I’ll fucking cut you! I will, I’ve got claws, sharp sharp sharp! Human beings will always beat you because we’ve got civilization on our side. Cut one of us down and a hundred more will spring up in his place. We’re organized, we stick together. We’ve got the shoulders of giants. You’ve got berries and nuts. You’re nothing! God made you to be shot! By us! Get off, off, no! OWW! Fucker! I’ll bite you for that! Let go! Let go of me! Insolent Yogi bath mats! No!

“Here, pry his fingers. Mister Pushkin, you could still die if you don’t quit — ”

What’s that? Oh Christ no, don’t tell me the bears have a helicopter. It can’t be! They’ve got guns, trucks, radios, clothes, helicopters too … how long have they been planning this? Is this war now? The terrorist bear invasion finally happening? No, it’s impossible: bears are stupid. YOU ARE STUPID. Jesus, look out, it’s a chopper full of bears! They’ll crash, they’ll explode, they think the joystick is a Slim Jim! I’m not going up there, it’s pure death, no!

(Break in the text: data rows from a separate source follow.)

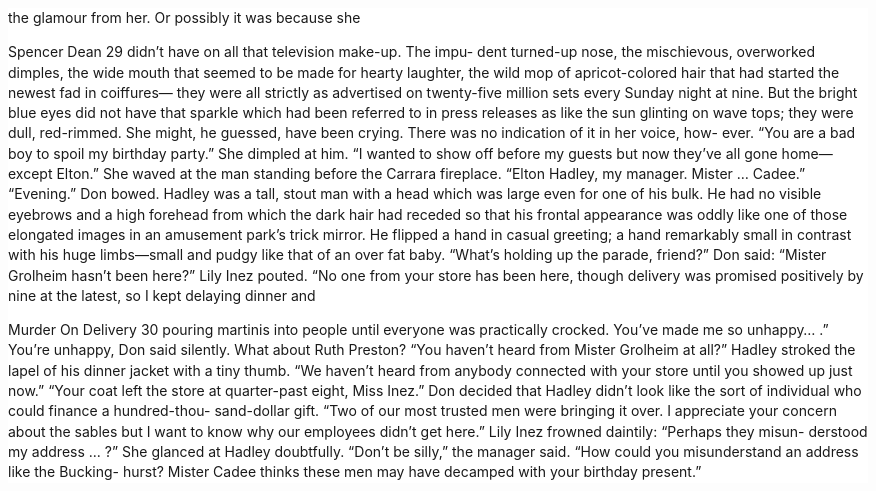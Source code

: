 the glamour from her. Or possibly it was because she 


Spencer Dean
29
didn’t have on all that television make-up. The impu-
dent turned-up nose, the mischievous, overworked 
dimples, the wide mouth that seemed to be made 
for hearty laughter, the wild mop of apricot-colored 
hair that had started the newest fad in coiffures—
they were all strictly as advertised on twenty-five 
million sets every Sunday night at nine. But the 
bright blue eyes did not have that sparkle which 
had been referred to in press releases as like the sun 
glinting on wave tops; they were dull, red-rimmed. 
She might, he guessed, have been crying.
There was no indication of it in her voice, how-
ever. “You are a bad boy to spoil my birthday party.” 
She dimpled at him. “I wanted to show off before 
my guests but now they’ve all gone home—except 
Elton.” She waved at the man standing before the 
Carrara fireplace. “Elton Hadley, my manager. Mister 
… Cadee.”
“Evening.” Don bowed.
Hadley was a tall, stout man with a head which 
was large even for one of his bulk. He had no visible 
eyebrows and a high forehead from which the dark 
hair had receded so that his frontal appearance 
was oddly like one of those elongated images in an 
amusement park’s trick mirror. He flipped a hand in 
casual greeting; a hand remarkably small in contrast 
with his huge limbs—small and pudgy like that of 
an over fat baby. “What’s holding up the parade, 
friend?”
Don said: “Mister Grolheim hasn’t been here?”
Lily Inez pouted. “No one from your store has 
been here, though delivery was promised positively 
by nine at the latest, so I kept delaying dinner and 


Murder On Delivery
30
pouring martinis into people until everyone was 
practically crocked. You’ve made me so unhappy… .”
You’re unhappy, Don said silently. What about 
Ruth Preston? “You haven’t heard from Mister 
Grolheim at all?”
Hadley stroked the lapel of his dinner jacket with 
a tiny thumb. “We haven’t heard from anybody 
connected with your store until you showed up just 
now.”
“Your coat left the store at quarter-past eight, Miss 
Inez.” Don decided that Hadley didn’t look like the 
sort of individual who could finance a hundred-thou-
sand-dollar gift. “Two of our most trusted men were 
bringing it over. I appreciate your concern about the 
sables but I want to know why our employees didn’t 
get here.”
Lily Inez frowned daintily: “Perhaps they misun-
derstood my address ... ?” She glanced at Hadley 
doubtfully.
“Don’t be silly,” the manager said. “How could 
you misunderstand an address like the Bucking-
hurst? Mister Cadee thinks these men may have 
decamped with your birthday present.”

“Cinch him up, he’s jerking around still. Tell Evergreen to break out some plasma and keep him strapped. Ugch, that ain’t pretty … ”

No! No! Let me go! I want my car! I’m dizzy, I’m sick, I’m thirsty, I’m dead, I have botulism! Don’t eat me! Oh the sky is too bright and the wind is too loud and the rope is too long, but here comes the chopper, chop chop chopping up Marv Pushkin, to sell my meat on the bear market. Hah! Badda bing! Oh, I crack myself up, I crack up, I’m cracking, I’m going through the windshield with my positive mental airbag, I’m positively fucked, oh please, just cut the rope, cut it, I can’t, I’m at the end of it, my rope, ha ha! I’m so funny I’m so finished I’m so fucked, don’t you know? Don’t you get it? That’s the difference, mother-bearfuckers, that’s why you’ll always lose because a bear couldn’t tell a joke to save my life.